**Required work**
Key in the whole listing below again, keeping every word as it is.
____ Records for this task
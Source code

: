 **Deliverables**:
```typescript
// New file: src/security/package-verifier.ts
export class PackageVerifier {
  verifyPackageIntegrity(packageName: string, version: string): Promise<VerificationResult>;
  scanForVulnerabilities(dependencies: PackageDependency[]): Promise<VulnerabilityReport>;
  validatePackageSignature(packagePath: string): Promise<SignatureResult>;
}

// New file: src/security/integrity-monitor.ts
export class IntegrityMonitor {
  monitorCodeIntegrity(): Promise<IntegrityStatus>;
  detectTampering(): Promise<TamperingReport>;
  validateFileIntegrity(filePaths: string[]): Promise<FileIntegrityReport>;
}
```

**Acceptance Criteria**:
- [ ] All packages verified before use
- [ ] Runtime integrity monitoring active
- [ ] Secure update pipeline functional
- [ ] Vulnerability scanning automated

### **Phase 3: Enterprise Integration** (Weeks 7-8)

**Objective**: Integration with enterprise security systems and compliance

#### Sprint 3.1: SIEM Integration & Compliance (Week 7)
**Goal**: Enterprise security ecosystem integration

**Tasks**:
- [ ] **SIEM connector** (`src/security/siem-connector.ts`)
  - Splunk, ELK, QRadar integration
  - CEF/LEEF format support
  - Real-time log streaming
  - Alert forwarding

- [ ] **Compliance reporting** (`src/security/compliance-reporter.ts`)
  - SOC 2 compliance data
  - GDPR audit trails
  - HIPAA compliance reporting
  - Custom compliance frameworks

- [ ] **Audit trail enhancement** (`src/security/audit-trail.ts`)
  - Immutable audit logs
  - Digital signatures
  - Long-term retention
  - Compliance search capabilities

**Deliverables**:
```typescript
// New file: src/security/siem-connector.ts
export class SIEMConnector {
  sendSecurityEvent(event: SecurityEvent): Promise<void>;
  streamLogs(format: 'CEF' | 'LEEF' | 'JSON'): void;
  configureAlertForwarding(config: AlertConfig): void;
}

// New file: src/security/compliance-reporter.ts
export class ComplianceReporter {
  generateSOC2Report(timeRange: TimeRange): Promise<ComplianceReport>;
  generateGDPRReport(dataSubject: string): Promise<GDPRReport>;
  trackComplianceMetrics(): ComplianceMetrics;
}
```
________
**Solution**
Source code

: **Deliverables**:
```typescript
// New file: src/security/package-verifier.ts
export class PackageVerifier {
  verifyPackageIntegrity(packageName: string, version: string): Promise<VerificationResult>;
  scanForVulnerabilities(dependencies: PackageDependency[]): Promise<VulnerabilityReport>;
  validatePackageSignature(packagePath: string): Promise<SignatureResult>;
}

// New file: src/security/integrity-monitor.ts
export class IntegrityMonitor {
  monitorCodeIntegrity(): Promise<IntegrityStatus>;
  detectTampering(): Promise<TamperingReport>;
  validateFileIntegrity(filePaths: string[]): Promise<FileIntegrityReport>;
}
```

**Acceptance Criteria**:
- [ ] All packages verified before use
- [ ] Runtime integrity monitoring active
- [ ] Secure update pipeline functional
- [ ] Vulnerability scanning automated

### **Phase 3: Enterprise Integration** (Weeks 7-8)

**Objective**: Integration with enterprise security systems and compliance

#### Sprint 3.1: SIEM Integration & Compliance (Week 7)
**Goal**: Enterprise security ecosystem integration

**Tasks**:
- [ ] **SIEM connector** (`src/security/siem-connector.ts`)
  - Splunk, ELK, QRadar integration
  - CEF/LEEF format support
  - Real-time log streaming
  - Alert forwarding

- [ ] **Compliance reporting** (`src/security/compliance-reporter.ts`)
  - SOC 2 compliance data
  - GDPR audit trails
  - HIPAA compliance reporting
  - Custom compliance frameworks

- [ ] **Audit trail enhancement** (`src/security/audit-trail.ts`)
  - Immutable audit logs
  - Digital signatures
  - Long-term retention
  - Compliance search capabilities

**Deliverables**:
```typescript
// New file: src/security/siem-connector.ts
export class SIEMConnector {
  sendSecurityEvent(event: SecurityEvent): Promise<void>;
  streamLogs(format: 'CEF' | 'LEEF' | 'JSON'): void;
  configureAlertForwarding(config: AlertConfig): void;
}

// New file: src/security/compliance-reporter.ts
export class ComplianceReporter {
  generateSOC2Report(timeRange: TimeRange): Promise<ComplianceReport>;
  generateGDPRReport(dataSubject: string): Promise<GDPRReport>;
  trackComplianceMetrics(): ComplianceMetrics;
}
```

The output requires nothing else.